Types and Risks Associated with Cardiac Surgery

Commentary - Archives of Clinical and Experimental Surgery (2022)

Types and Risks Associated with Cardiac Surgery

Jenny Cot*
Department of Surgery, Addenbrooke’s Hospital, Cambridge University Hospital NHS Trust, UK
*Corresponding Author:

Jenny Cot, Department of Surgery, Addenbrooke’s Hospital, Cambridge University Hospital NHS Trust, UK, Email:

Received: 01-Feb-2022, Manuscript No. EJMACES-22-58011; Editor assigned: 03-Feb-2022, Pre QC No. EJMACES-22-58011; Reviewed: 17-Feb-2022, QC No. EJMACES-22-58011; Revised: 22-Feb-2022, Manuscript No. EJMACES-22-58011; Published: 01-Mar-2022


Cardiac surgery, often known as cardiovascular surgery, is surgery performed on the heart or major blood vessels by cardiac surgeons. It’s frequently used to treat ischemic heart disease consequences (for example, with coronary artery bypass grafting), congenital heart disease, and valvular heart disease from a variety of causes, including endocarditis, rheumatic heart disease, and atherosclerosis. Heart surgery can be a medical emergency in some instances. A serious heart attack, for example, may necessitate immediate surgery. In some circumstances, heart surgery can be scheduled ahead of time. Some heart surgeries, such as heart bypass surgery for clogged arteries in the heart, are substantial operations. Other surgeries, such as the implantation of a pacemaker, are more minor heart procedures.

Types of cardiac surgery

Open-heart surgery: Any procedure in which a surgeon makes a major incision (cut) in the chest to open the rib cage and operate on the heart is known as open-heart surgery. The term “open” refers to the chest rather than the heart. The surgeon may potentially open the heart, depending on the type of surgery.

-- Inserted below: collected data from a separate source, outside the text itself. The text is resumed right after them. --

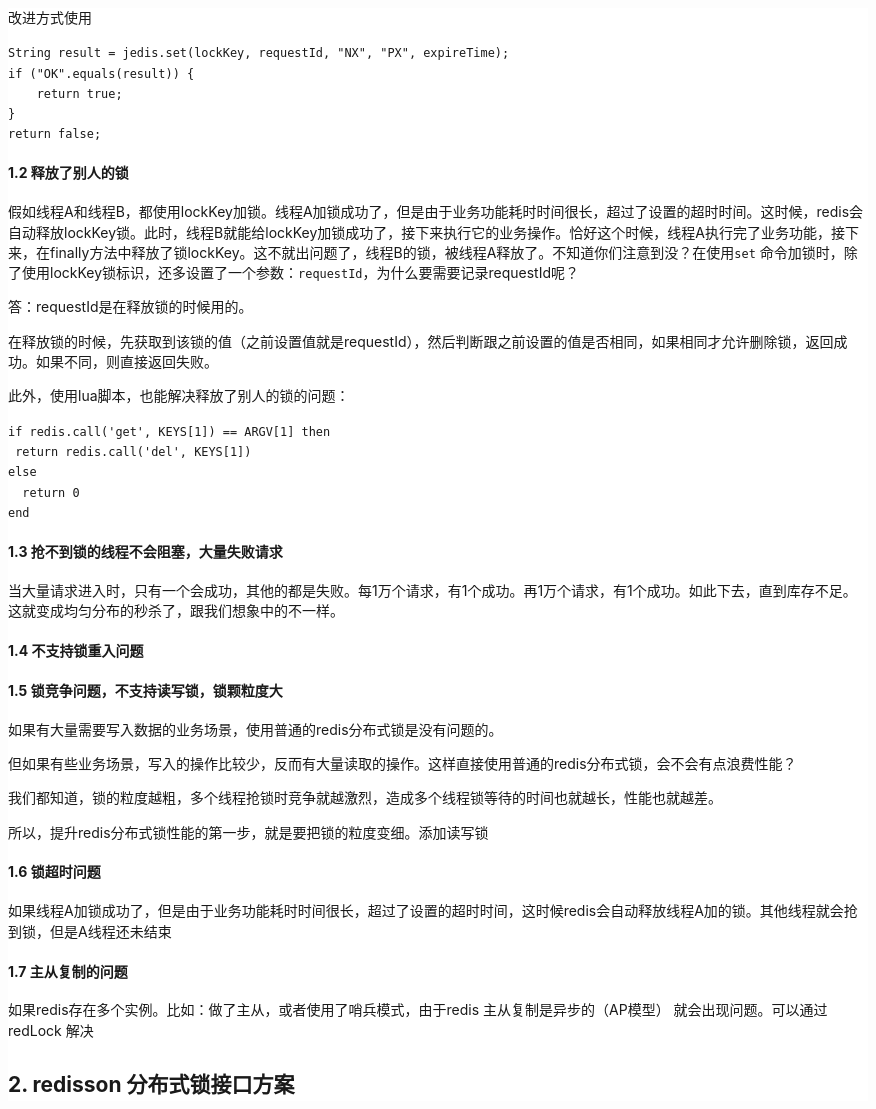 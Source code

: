 改进方式使用

```
String result = jedis.set(lockKey, requestId, "NX", "PX", expireTime);
if ("OK".equals(result)) {
    return true;
}
return false;
```

#### 1.2 释放了别人的锁

假如线程A和线程B，都使用lockKey加锁。线程A加锁成功了，但是由于业务功能耗时时间很长，超过了设置的超时时间。这时候，redis会自动释放lockKey锁。此时，线程B就能给lockKey加锁成功了，接下来执行它的业务操作。恰好这个时候，线程A执行完了业务功能，接下来，在finally方法中释放了锁lockKey。这不就出问题了，线程B的锁，被线程A释放了。不知道你们注意到没？在使用`set`
命令加锁时，除了使用lockKey锁标识，还多设置了一个参数：`requestId`，为什么要需要记录requestId呢？

答：requestId是在释放锁的时候用的。

在释放锁的时候，先获取到该锁的值（之前设置值就是requestId），然后判断跟之前设置的值是否相同，如果相同才允许删除锁，返回成功。如果不同，则直接返回失败。

此外，使用lua脚本，也能解决释放了别人的锁的问题：

```
if redis.call('get', KEYS[1]) == ARGV[1] then 
 return redis.call('del', KEYS[1]) 
else 
  return 0 
end
```

#### 1.3 抢不到锁的线程不会阻塞，大量失败请求

当大量请求进入时，只有一个会成功，其他的都是失败。每1万个请求，有1个成功。再1万个请求，有1个成功。如此下去，直到库存不足。这就变成均匀分布的秒杀了，跟我们想象中的不一样。

#### 1.4 不支持锁重入问题

#### 1.5 锁竞争问题，不支持读写锁，锁颗粒度大

如果有大量需要写入数据的业务场景，使用普通的redis分布式锁是没有问题的。

但如果有些业务场景，写入的操作比较少，反而有大量读取的操作。这样直接使用普通的redis分布式锁，会不会有点浪费性能？

我们都知道，锁的粒度越粗，多个线程抢锁时竞争就越激烈，造成多个线程锁等待的时间也就越长，性能也就越差。

所以，提升redis分布式锁性能的第一步，就是要把锁的粒度变细。添加读写锁

#### 1.6 锁超时问题

如果线程A加锁成功了，但是由于业务功能耗时时间很长，超过了设置的超时时间，这时候redis会自动释放线程A加的锁。其他线程就会抢到锁，但是A线程还未结束

#### 1.7 主从复制的问题

如果redis存在多个实例。比如：做了主从，或者使用了哨兵模式，由于redis 主从复制是异步的（AP模型） 就会出现问题。可以通过redLock
解决

## 2. redisson 分布式锁接口方案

Modern beating-heart surgery: Surgeons began performing off-pump coronary artery bypass without cardiopulmonary bypass in the early 1990s. The heart continues to beat during these procedures, but it is stabilised to offer a nearly motionless work area in which to connect a conduit vessel that bypasses a blockage.

Heart transplant: In 1945, the Soviet pathologist Nikolai Sinitsyn successfully transplanted a heart from one frog to another frog and from one dog to another dog. Although the world’s first adult heart transplant was performed by a South African cardiac surgeon, Christiaan Barnard, utilising techniques pioneered by Shumway and Richard Lower, Norman Shumway is largely considered as the father of human heart transplantation.

Coronary artery bypasses grafting: Coronary artery bypass grafting, also known as revascularization, is a frequent surgical treatment that involves creating a new blood supply conduit for the heart and body in order to avoid clot development. This can be accomplished in a variety of methods, and the arteries used can come from various parts of the body.

Minimally invasive surgery: As a choice to open- heart medical procedure, which includes a five-to eight-inch entry point in the chest wall, a surgeon may perform an endoscopic procedure by making tiny cuts through which a camera and particular devices are embedded.


The advancement of cardiac surgery and cardiopulmonary bypass techniques has greatly reduced the mortality rates of these procedures. For instance, repairs of congenital heart defects are currently estimated to have 4–6% mortality rates.

The risk of neurological injury during heart surgery is a big issue. Stroke occurs in 2%–3% of all people who have heart surgery, and the probability is higher in patients who have other stroke risk factors. Postperfusion syndrome, sometimes known as “pumphead,” is a more modest consequence associated with cardiopulmonary bypass. Postperfusion syndrome’s neurocognitive symptoms were once assumed to be permanent, but they turned out to be temporary, with no long-term neurological impairment.

A prominent risk model called the EuroSCORE was developed to evaluate the performance of surgical units and individual surgeons. It takes a patient’s health data and attempts to quantify the likelihood that they will live to discharge using precalculated logistic regression coefficients. The EuroSCORE was used in the United Kingdom to provide a breakdown of all cardiothoracic surgery centres and to determine whether the units and their individual surgeons performed within an acceptable range.